Task objective
Copy exactly, and only, the lines from the one containing "a time stamp." through the last line of the records below.

Supplied data
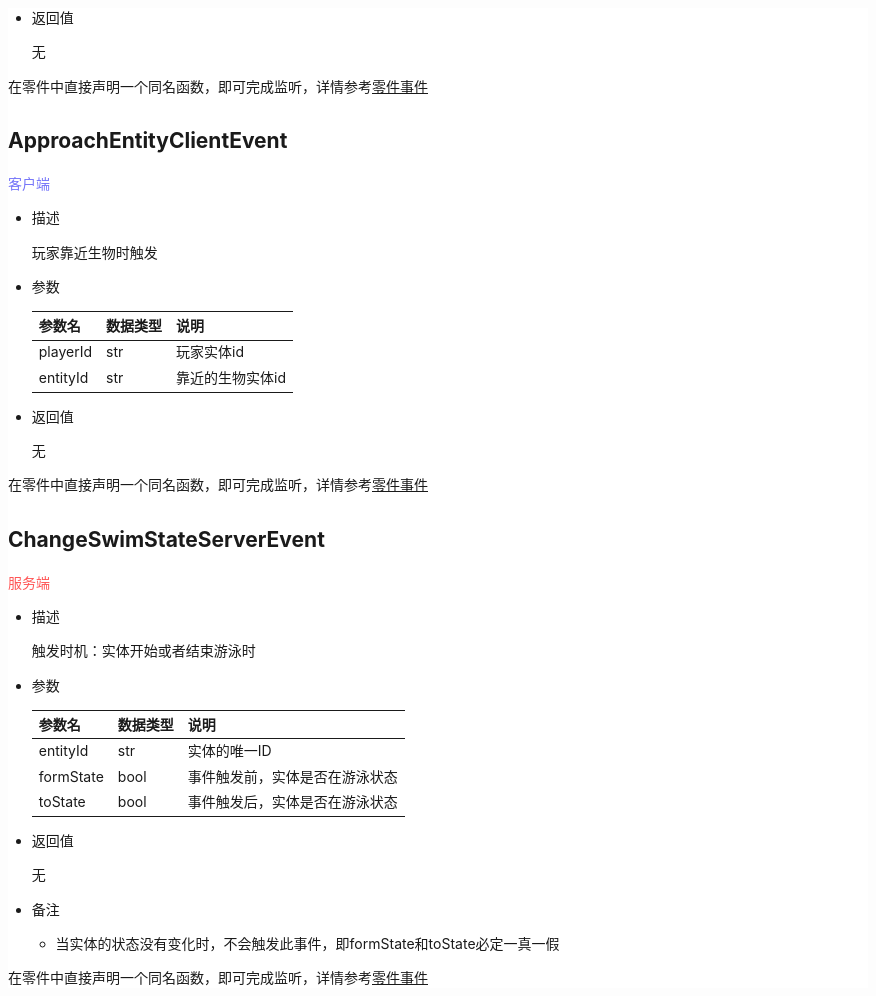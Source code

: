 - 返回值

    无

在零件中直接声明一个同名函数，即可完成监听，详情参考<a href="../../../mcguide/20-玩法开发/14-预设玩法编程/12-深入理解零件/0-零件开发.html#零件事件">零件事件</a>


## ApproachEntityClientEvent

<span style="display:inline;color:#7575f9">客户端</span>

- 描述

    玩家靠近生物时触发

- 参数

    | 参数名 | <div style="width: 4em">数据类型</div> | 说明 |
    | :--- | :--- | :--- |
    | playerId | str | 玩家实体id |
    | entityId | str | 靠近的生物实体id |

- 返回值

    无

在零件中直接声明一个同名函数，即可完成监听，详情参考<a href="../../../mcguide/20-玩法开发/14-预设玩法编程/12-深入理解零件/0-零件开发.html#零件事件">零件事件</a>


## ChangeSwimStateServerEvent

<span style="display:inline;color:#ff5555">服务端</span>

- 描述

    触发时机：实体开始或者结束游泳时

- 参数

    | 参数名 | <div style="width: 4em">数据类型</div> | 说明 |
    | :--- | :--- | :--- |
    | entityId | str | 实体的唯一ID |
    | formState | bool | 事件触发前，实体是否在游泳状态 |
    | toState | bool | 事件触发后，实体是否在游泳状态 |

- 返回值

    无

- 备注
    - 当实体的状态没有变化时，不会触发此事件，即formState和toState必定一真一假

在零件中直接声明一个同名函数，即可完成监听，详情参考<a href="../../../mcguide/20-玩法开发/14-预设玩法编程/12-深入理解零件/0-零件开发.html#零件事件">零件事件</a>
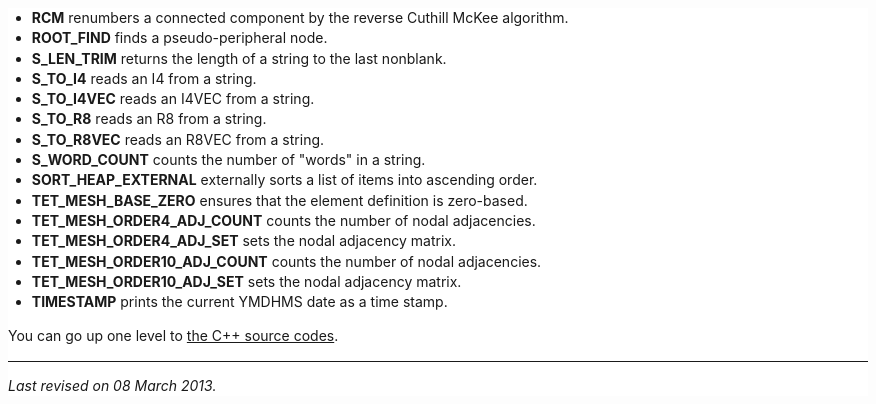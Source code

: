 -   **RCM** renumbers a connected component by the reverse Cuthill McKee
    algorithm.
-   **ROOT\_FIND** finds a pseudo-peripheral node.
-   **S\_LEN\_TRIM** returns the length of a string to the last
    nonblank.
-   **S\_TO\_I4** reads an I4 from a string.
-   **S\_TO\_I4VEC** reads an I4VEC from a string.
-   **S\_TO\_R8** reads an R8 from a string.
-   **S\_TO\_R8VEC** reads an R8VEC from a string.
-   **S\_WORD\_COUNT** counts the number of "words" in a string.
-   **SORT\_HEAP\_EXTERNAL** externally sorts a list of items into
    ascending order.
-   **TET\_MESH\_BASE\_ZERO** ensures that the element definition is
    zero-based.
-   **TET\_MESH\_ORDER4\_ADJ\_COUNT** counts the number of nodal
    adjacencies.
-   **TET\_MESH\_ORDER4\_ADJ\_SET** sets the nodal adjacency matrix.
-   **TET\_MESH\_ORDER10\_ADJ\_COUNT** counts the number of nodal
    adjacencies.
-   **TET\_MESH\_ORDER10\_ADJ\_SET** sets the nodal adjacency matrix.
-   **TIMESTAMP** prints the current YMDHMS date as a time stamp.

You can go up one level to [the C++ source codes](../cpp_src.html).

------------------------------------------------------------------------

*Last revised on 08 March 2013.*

Exercise response
-   **TIMESTAMP** prints the current YMDHMS date as a time stamp.

You can go up one level to [the C++ source codes](../cpp_src.html).

------------------------------------------------------------------------

*Last revised on 08 March 2013.*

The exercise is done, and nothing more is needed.